When asked whether the brutality and the killing of Mrs. Chen was an aberration or an isolated occurrence, Johnson said, "Well, not really. By conservative estimates, thousands of people were detained for their belief in Falun Gong, and dozens of people were killed. Falun Gong claims that hundreds of people were killed. That's hard to document. But human rights organizations and conservative estimates would show that certainly dozens of people died in police custody."(2)

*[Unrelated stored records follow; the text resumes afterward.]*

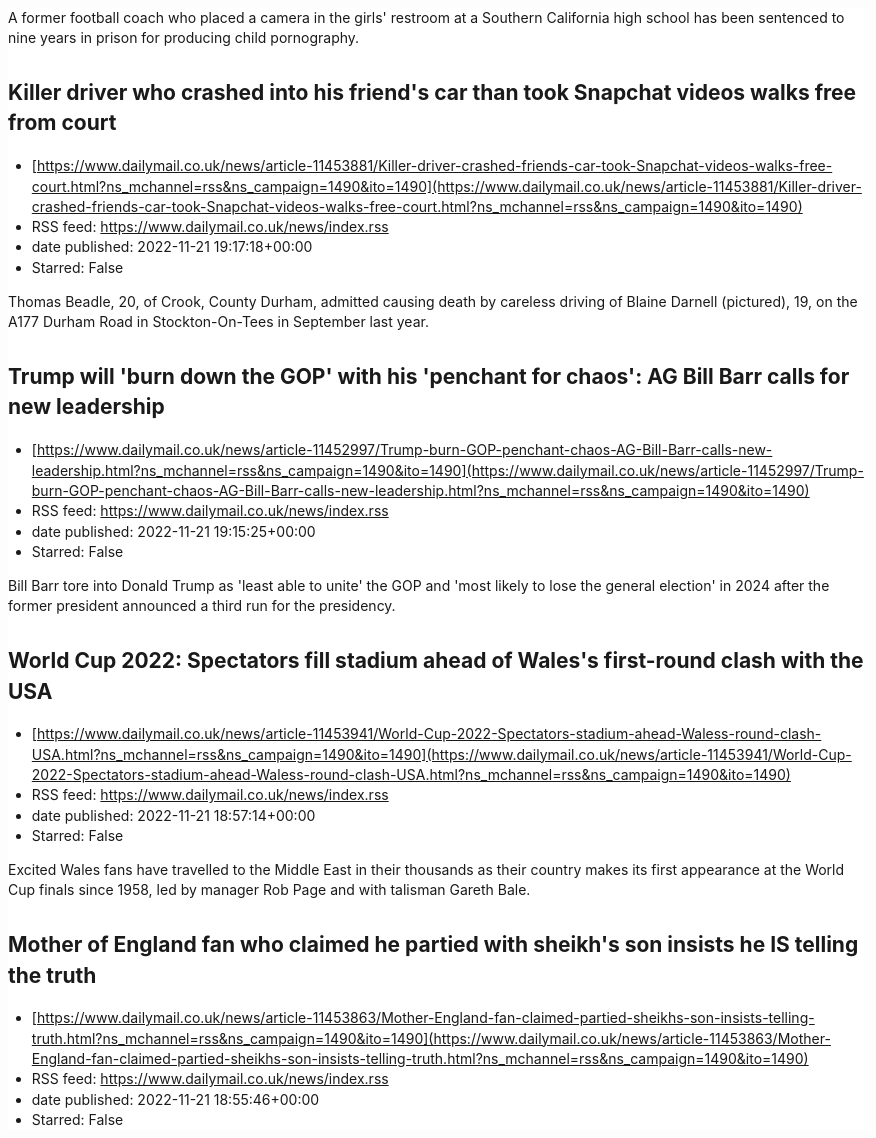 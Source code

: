 A former football coach who placed a camera in the girls' restroom at a Southern California high school has been sentenced to nine years in prison for producing child pornography.

## Killer driver who crashed into his friend's car than took Snapchat videos walks free from court
 - [https://www.dailymail.co.uk/news/article-11453881/Killer-driver-crashed-friends-car-took-Snapchat-videos-walks-free-court.html?ns_mchannel=rss&ns_campaign=1490&ito=1490](https://www.dailymail.co.uk/news/article-11453881/Killer-driver-crashed-friends-car-took-Snapchat-videos-walks-free-court.html?ns_mchannel=rss&ns_campaign=1490&ito=1490)
 - RSS feed: https://www.dailymail.co.uk/news/index.rss
 - date published: 2022-11-21 19:17:18+00:00
 - Starred: False

Thomas Beadle, 20, of Crook, County Durham, admitted causing death by careless driving of Blaine Darnell (pictured), 19, on the A177 Durham Road in Stockton-On-Tees in September last year.

## Trump will 'burn down the GOP' with his 'penchant for chaos': AG Bill Barr calls for new leadership
 - [https://www.dailymail.co.uk/news/article-11452997/Trump-burn-GOP-penchant-chaos-AG-Bill-Barr-calls-new-leadership.html?ns_mchannel=rss&ns_campaign=1490&ito=1490](https://www.dailymail.co.uk/news/article-11452997/Trump-burn-GOP-penchant-chaos-AG-Bill-Barr-calls-new-leadership.html?ns_mchannel=rss&ns_campaign=1490&ito=1490)
 - RSS feed: https://www.dailymail.co.uk/news/index.rss
 - date published: 2022-11-21 19:15:25+00:00
 - Starred: False

Bill Barr tore into Donald Trump as 'least able to unite' the GOP and 'most likely to lose the general election' in 2024 after the former president announced a third run for the presidency.

## World Cup 2022: Spectators fill stadium ahead of Wales's first-round clash with the USA
 - [https://www.dailymail.co.uk/news/article-11453941/World-Cup-2022-Spectators-stadium-ahead-Waless-round-clash-USA.html?ns_mchannel=rss&ns_campaign=1490&ito=1490](https://www.dailymail.co.uk/news/article-11453941/World-Cup-2022-Spectators-stadium-ahead-Waless-round-clash-USA.html?ns_mchannel=rss&ns_campaign=1490&ito=1490)
 - RSS feed: https://www.dailymail.co.uk/news/index.rss
 - date published: 2022-11-21 18:57:14+00:00
 - Starred: False

Excited Wales fans have travelled to the Middle East in their thousands as their country makes its first appearance at the World Cup finals since 1958, led by manager Rob Page and with talisman Gareth Bale.

## Mother of England fan who claimed he partied with sheikh's son insists he IS telling the truth
 - [https://www.dailymail.co.uk/news/article-11453863/Mother-England-fan-claimed-partied-sheikhs-son-insists-telling-truth.html?ns_mchannel=rss&ns_campaign=1490&ito=1490](https://www.dailymail.co.uk/news/article-11453863/Mother-England-fan-claimed-partied-sheikhs-son-insists-telling-truth.html?ns_mchannel=rss&ns_campaign=1490&ito=1490)
 - RSS feed: https://www.dailymail.co.uk/news/index.rss
 - date published: 2022-11-21 18:55:46+00:00
 - Starred: False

In response to the question why the repression of Falun Gong was so brutal in the city of Weihai where Mrs. Chen was from, Johnson replied, "Well, the government used a system that it used actually for economic reforms. It sort of holds the lower-level person responsible for fulfilling goals. And it's like that with, say, if you want to reform the economy, you say, 'Well, you have to privatize so many companies.' The lower-level official actually signs a contract with you and says, 'OK, I promise to fulfill X-Y-Z goals,' and they do it. With Falun Gong, the government called all the provincial leaders to Beijing and said, 'You have to stop people from coming to Beijing. We don't care what you do. "No measure is excessive,"' to quote the order that they gave, 'but you just stop people from coming to Beijing and protesting.' (1) And so the provincial officials then went down to the county, went down to the city and on and on and just sort of said, 'You have to stop people from coming from your county, from your city, from your village.' And so the local officials just had a very strong interest in preventing anybody from doing anything like that.

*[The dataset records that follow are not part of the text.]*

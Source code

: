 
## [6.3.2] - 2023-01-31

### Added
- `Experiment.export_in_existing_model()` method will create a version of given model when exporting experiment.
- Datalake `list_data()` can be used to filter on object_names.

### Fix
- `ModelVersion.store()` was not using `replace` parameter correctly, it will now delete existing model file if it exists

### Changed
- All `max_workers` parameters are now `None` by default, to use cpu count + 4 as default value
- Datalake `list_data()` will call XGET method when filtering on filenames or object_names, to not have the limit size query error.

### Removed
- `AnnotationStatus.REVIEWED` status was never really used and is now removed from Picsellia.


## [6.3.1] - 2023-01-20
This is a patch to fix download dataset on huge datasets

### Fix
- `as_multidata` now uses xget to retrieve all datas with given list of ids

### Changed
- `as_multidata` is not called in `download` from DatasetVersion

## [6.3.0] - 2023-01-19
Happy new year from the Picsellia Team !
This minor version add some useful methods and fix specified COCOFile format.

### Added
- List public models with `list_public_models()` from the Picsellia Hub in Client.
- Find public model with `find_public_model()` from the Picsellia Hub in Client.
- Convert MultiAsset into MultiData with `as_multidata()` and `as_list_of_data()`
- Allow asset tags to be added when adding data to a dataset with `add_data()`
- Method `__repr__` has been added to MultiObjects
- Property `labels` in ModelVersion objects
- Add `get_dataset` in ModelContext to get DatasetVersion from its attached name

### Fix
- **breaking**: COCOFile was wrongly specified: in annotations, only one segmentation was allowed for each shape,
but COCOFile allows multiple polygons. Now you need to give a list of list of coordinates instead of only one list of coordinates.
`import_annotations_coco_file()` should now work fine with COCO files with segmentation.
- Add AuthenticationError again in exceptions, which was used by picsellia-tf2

Now in this particular city, it's not too far from Beijing, so it was possible for people to take a bus. Some people even rode their bicycles to Beijing. And some people even walked. And so they had a large number of people who were going to Beijing, and then they just implemented very harsh tactics against them. Basically they just beat the faith out of people. If they didn't repent, if they didn't give up Falun Gong, they were beaten, and several people died."(2)

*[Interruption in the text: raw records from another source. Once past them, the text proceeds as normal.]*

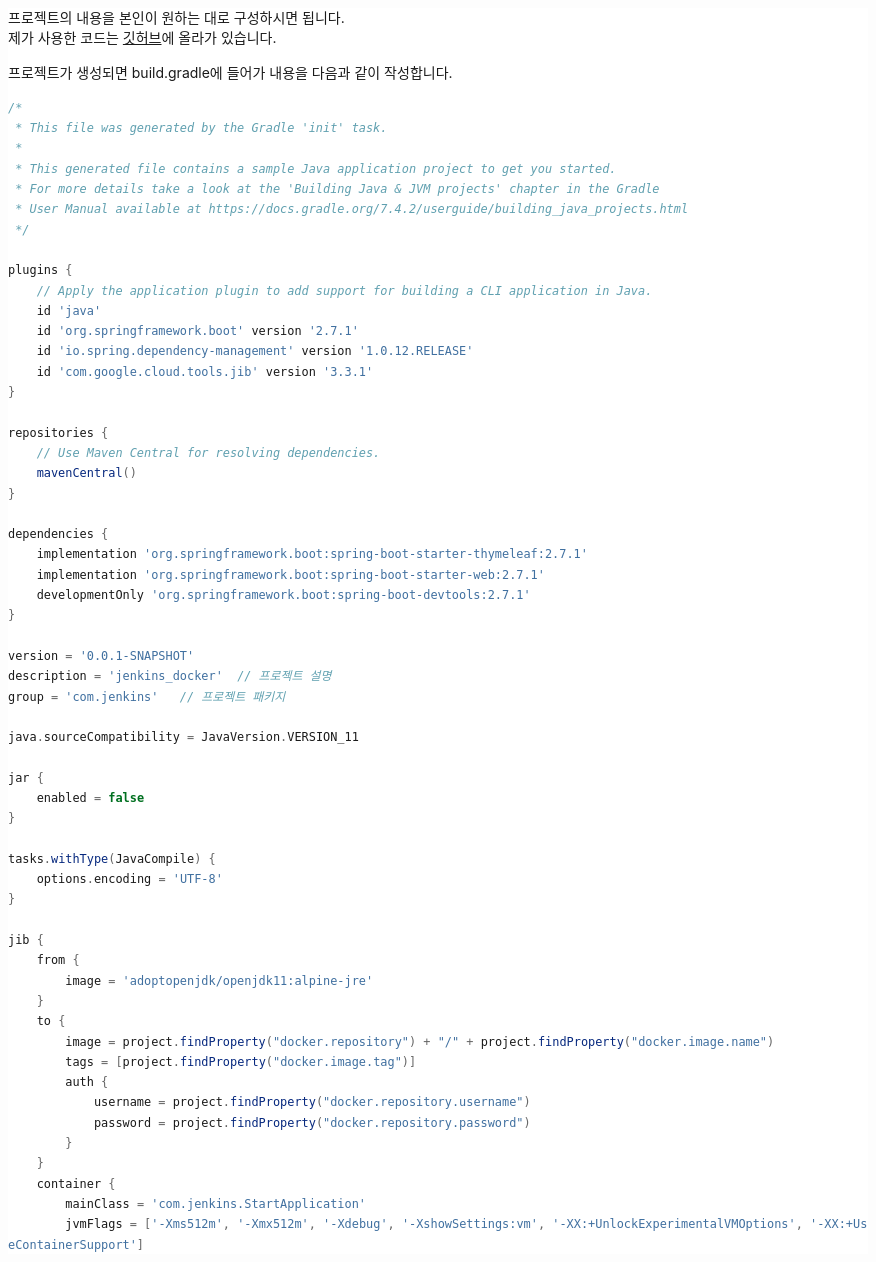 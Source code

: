 프로젝트의 내용을 본인이 원하는 대로 구성하시면 됩니다.  
제가 사용한 코드는 [깃허브](https://github.com/yunyun3599/DevOps-Docker_Kubernetes/tree/master/Docker/jenkins_docker)에 올라가 있습니다.  

프로젝트가 생성되면 build.gradle에 들어가 내용을 다음과 같이 작성합니다.  
```gradle
/*
 * This file was generated by the Gradle 'init' task.
 *
 * This generated file contains a sample Java application project to get you started.
 * For more details take a look at the 'Building Java & JVM projects' chapter in the Gradle
 * User Manual available at https://docs.gradle.org/7.4.2/userguide/building_java_projects.html
 */

plugins {
    // Apply the application plugin to add support for building a CLI application in Java.
    id 'java'
    id 'org.springframework.boot' version '2.7.1'
    id 'io.spring.dependency-management' version '1.0.12.RELEASE'
    id 'com.google.cloud.tools.jib' version '3.3.1'
}

repositories {
    // Use Maven Central for resolving dependencies.
    mavenCentral()
}

dependencies {
    implementation 'org.springframework.boot:spring-boot-starter-thymeleaf:2.7.1'
    implementation 'org.springframework.boot:spring-boot-starter-web:2.7.1'
    developmentOnly 'org.springframework.boot:spring-boot-devtools:2.7.1'
}

version = '0.0.1-SNAPSHOT'
description = 'jenkins_docker'  // 프로젝트 설명
group = 'com.jenkins'   // 프로젝트 패키지

java.sourceCompatibility = JavaVersion.VERSION_11

jar {
    enabled = false
}

tasks.withType(JavaCompile) {
    options.encoding = 'UTF-8'
}

jib {
    from {
        image = 'adoptopenjdk/openjdk11:alpine-jre'
    }
    to {
        image = project.findProperty("docker.repository") + "/" + project.findProperty("docker.image.name")
        tags = [project.findProperty("docker.image.tag")]
        auth {
            username = project.findProperty("docker.repository.username")
            password = project.findProperty("docker.repository.password")
        }
    }
    container {
        mainClass = 'com.jenkins.StartApplication'
        jvmFlags = ['-Xms512m', '-Xmx512m', '-Xdebug', '-XshowSettings:vm', '-XX:+UnlockExperimentalVMOptions', '-XX:+UseContainerSupport']
```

Johnson also mentioned that he spoke to some local officials who thought that the repression was a terrible mistake. "Many people, many local officials, felt really bad about what had been happening. They knew a lot of the people who were involved, and they thought that this is not the smartest way to handle things." He added, "These people weren't criminals. They didn't need to be thrown in jail and beaten."

When asked about whether Chinese have the same access to the kind of range of opinions and material on the Internet, Johnson commented, "Well, I think the first thing one has to remember is that China is still largely a rural country and still very much a poor country, and the Internet use is not that wide, not as wide as in some countries, like in the West. But in the cities it has had an impact, but the material is controlled. Sites are blocked. Anything with sensitive material on human rights or Taiwan or Tibet or any issues like that, they're all blocked. And chat rooms and things like that are often monitored, so that there's like often a 15- or 30-second delay in a chat room. And if there's anything really bad or something that somebody's written, the government can just snip that out."

Johnson acknowledged that when he communicated with the Falun Gong people, he ended up having to send encrypted e-mail. "But you still have to be careful because you can still tell where the e-mail was sent from, which computer. So it's still--if the government wants to keep a lid on something, they can still do it, despite the Internet," he added.

(1) Falun Gong practitioners traveled to Beijing to exercise their constitutional right to appeal to the government, not to protest.

(2) To date, 942 practitioners are verified to have died in the persecution, although the actual figure is believed to be much higher.